Netflix Inc (NASDAQ: NFLX), the streaming giant, this week reported that the number of its subscribers has fallen for the first time in over a decade.
Having recently raised prices in important markets such as the US and the UK, the Nasdaq-listed company founded in 1997, reported a loss of 200,000 members in the first three months of the year. The decline brought Netflix’s paid global subscriber base to 221.6 million, down from 221.8 million in the prior quarter.
The California based streaming company saw its shares decline 20% on the news. This, after earlier this year, the company announced subscriber growth was slowing, which prompted an investor backlash that wiped nearly $45bn (£33bn) from the company’s value.
What Caused the Slowdown?
Like many online companies, Netflix enjoyed a bumper pandemic. Global lockdowns saw a surge in new subscribers. However, as the lockdown eased and the company raised its prices, it lost 600,000 subscribers in the US and Canada. The price increase came at a time when competition from rivals like Disney+ and Apple TV made the streaming market much more competitive.

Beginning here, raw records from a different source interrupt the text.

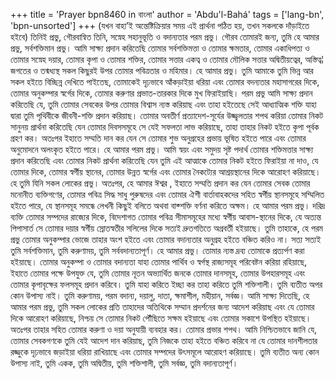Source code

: +++
title = 'Prayer bpn8460 in বাংলা'
author = 'Abdu'l-Bahá'
tags = ['lang-bn', 'bpn-unsorted']
+++
(যখন বাহা’ই অন্তেষ্টিক্রিয়ার সময় এই প্রার্থনা পঠিত হয়, তখন সকলকে দাঁড়াইতে হইবে)
	তিনিই প্রভু, গৌরবান্বিত তিনি, সস্নেহ সহানুভূতি ও বদান্যতার  পরম প্রভু।
গৌরব তোমারই জন্য, তুমি হে আমার প্রভু, সর্বশক্তিমান প্রভু। আমি সাক্ষ্য প্রদান করিতেছি তোমার সর্বশক্তিমত্তা ও তোমার ক্ষমতার, তোমার একাধিপত্য ও তোমার সস্নেহ দয়ার, তোমার কৃপা ও তোমার শক্তির, তোমার সত্তার একত্ব ও তোমার মৌলিক সত্তার অদ্বিতীয়ত্বের, অস্তিত্ব¦ জগতের ও তন্মধ্যস্থ সকল কিছুরই উপর তোমার পবিত্রতার ও মহিমার।
	হে আমার প্রভু। তুমি আমাকে তুমি ভিন্ন আর সকল হইতে বিচ্ছিন্ন দেখিতে পাইতেছ, তোমাকেই দৃঢ়ভাবে আঁকড়াইয়া ধরিয়া এবং তোমার বদন্যতার মহাসাগরের দিকে, তোমার অনুকম্পার স্বর্গের দিকে, তোমার করুণার প্রভাত-তারকার দিকে মুখ ফিরাইয়াছি।
পরম প্রভু আমি সাক্ষ্য প্রদান করিতেছি যে, তুমি তোমার সেবকের উপর তোমার বিশ্বাস ন্যস্ত করিয়াছ এবং তাহা হইতেছে সেই আধ্যাত্মিক শক্তি যাহা দ্বারা তুমি পৃথিবীকে জীবনী-শক্তি প্রদান করিয়াছ।
	তোমার অবতীর্ণ প্রত্যাদেশ-সূর্যের উজ্জ্বলতার শপথ করিয়া তোমার নিকট সানুনয় প্রার্থনা করিতেছি যেন তোমার দিবসসমূহে সে যেই সফলতা লাভ করিয়াছে, তাহা তাহার নিকট হইতে কৃপা পূর্বক গ্রহণ কর। অতঃপর ইহাতে সম্মতি দান কর যেন সে তোমার শুভ অনুগ্রহের প্রভায় ভূষিত হইতে পারে এবং তোমার অনুমোদনে অলংকৃত হইতে পারে।
	হে আমার পরম প্রভু। আমি স্বয়ং এবং সমুদয় সৃষ্ট পদার্থ তোমার শক্তিমত্তার সাক্ষ্য প্রদান করিতেছি এবং তোমার নিকট প্রার্থনা করিতেছি যেন তুমি এই আত্মাকে তোমার নিকট হইতে ফিরাইয়া না দাও, যে তোমার দিকে, তোমার স্বর্গীয় স্থানের, তোমার উন্নত স্বর্গের এবং তোমার নৈকট্যের আশ্রয়স্থানের দিকে আরোহণ করিয়াছে।
		হে তুমি যিনি সকল লোকের প্রভু। অতঃপর, হে আমার ঈশ্বর , ইহাতে সম্মতি প্রদান কর যেন তোমার সেবক তোমার মনোনীত ব্যক্তিগণের, তোমার পবিত্র সিদ্ধ সাধু পুরুষদের এবং তোমার ঐশী বার্তাবাহকদের সহিত স্বর্গীয় স্থানসমূহে সম্মিলিত হইতে পারে, যে স্থানসমূহ সমন্ধে লেখনী কিছুই বলিতে অথবা বাক্শক্তি বর্ণনা করিতে অক্ষম।
	হে আমার পরম প্রভু। দরিদ্র ব্যক্তি তোমার সম্পদের রাজ্যের দিকে, বিদেশাগত তোমার পবিত্র সীমাসমূহের মধ্যে  স্বর্গীয় আবাস-স্থানের দিকে, যে অত্যন্ত পিপাসার্ত সে তোমার দয়ার স্বর্গীয় স্রোতস্বতীর সলিলের দিকে সত্যই দ্রুতগতিতে অগ্রবর্তী হইয়াছে। তুমি তাহাকে, হে পরম প্রভু তোমার অনুকম্পার ভোজে তাহার অংশ হইতে এবং তোমার বদান্যতার অনুগ্রহ হইতে বঞ্চিত করিও না। সত্য সত্যই তুমি সর্বশক্তিমান, তুমি করুণাময়, তুমি সর্ববদান্যতাপূর্ণ।
	হে আমার প্রভু। তোমার ন্যস্ত দ্রব্য তোমাকে প্রত্যর্পণ করা হইয়াছে। তোমার অনুকম্পা ও তোমার বদান্যতা যাহা তোমার পার্থিব ও স্বর্গস্থ রাজ্যসমূহ পরিবেষ্টন করিয়া রহিয়াছে, ইহাতে তোমার পক্ষে উপযুক্ত যে, তুমি তোমার নূতন অভ্যার্থিত জনকে তোমার দানসমূহ, তোমার উপহারসমূহ এবং তোমার কৃপাবৃক্ষের ফলসমূহ প্রদান করিবে। তুমি যাহা করিতে ইচ্ছা কর তাহা করিতে তুমি শক্তিশালী। তুমি ব্যতীত অপর কোন উপাস্য নাই। তুমি করুণাময়, পরম বদান্য, দয়ালু, দাতা, ক্ষমাশীল, মহীয়ান, সর্বজ্ঞ।
	আমি সাক্ষ্য দিতেছি, হে আমার পরম প্রভু, তুমি সকল লোকের প্রতি তাহাদের অতিথিকে সম্মান প্রদর্শনের জন্য আদেশ করিয়াছ এবং যে তোমার দিকে আরোহণ করিয়াছে, নিশ্চয় সে তোমার নিকট পৌঁছিতে সক্ষম হইয়াছে এবং তোমার সকাশে উপস্থিত হইয়াছে। অতঃপর তাহার সহিত তোমার করুণা ও দয়া অনুযায়ী ব্যবহার কর। তোমার প্রভার শপথ। আমি নিশ্চিতভাবে জানি যে, তোমার সেবকগণকে তুমি যেই আদেশ দান করিয়াছ, তুমি নিজকে তাহা হইতে বঞ্চিত করিবে না যে তোমার দানশীলতার রজ্জুকে দৃঢ়ভাবে জড়াইয়া ধরিয়া রাখিয়াছে এবং তোমার সম্পদের উৎসমূলে আরোহণ করিয়াছে।
	তুমি ব্যতীত অন্য কোন উপাস্য নাই, তুমি একক, তুমি অদ্বিতীয়, তুমি শক্তিশালী, তুমি সর্বজ্ঞ, তুমি বদান্যতাপূর্ণ।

The company also pointed out that pulling out of Russia cost them around 700,000 subscribers also.
Password sharing continues to be a problem for Netflix Inc. (NASDAQ: NFLX). An estimated 100,000,000 use Netflix’s streaming services on shared passwords. This includes an estimated 30 million in the US and Canada alone.
So, What’s Next for Nexflix Inc. NASDAQ: NFL?
It seems the second set of bad results has promoted a bit of a rethink at Netflix. The company made $1.6bn in profit over the quarter on $7.8m in sales. However, the slide in subscribers and change in spending habits post-pandemic are prompting change.
Already, a decline of up to 2 million subscribers is predicted for Q2. The executives at Netflix have openly stated that they are looking at an ad-based model similar to that of Disney. It would not be surprising if Netflix will add a cheaper, ad-supported subscription at some point this year.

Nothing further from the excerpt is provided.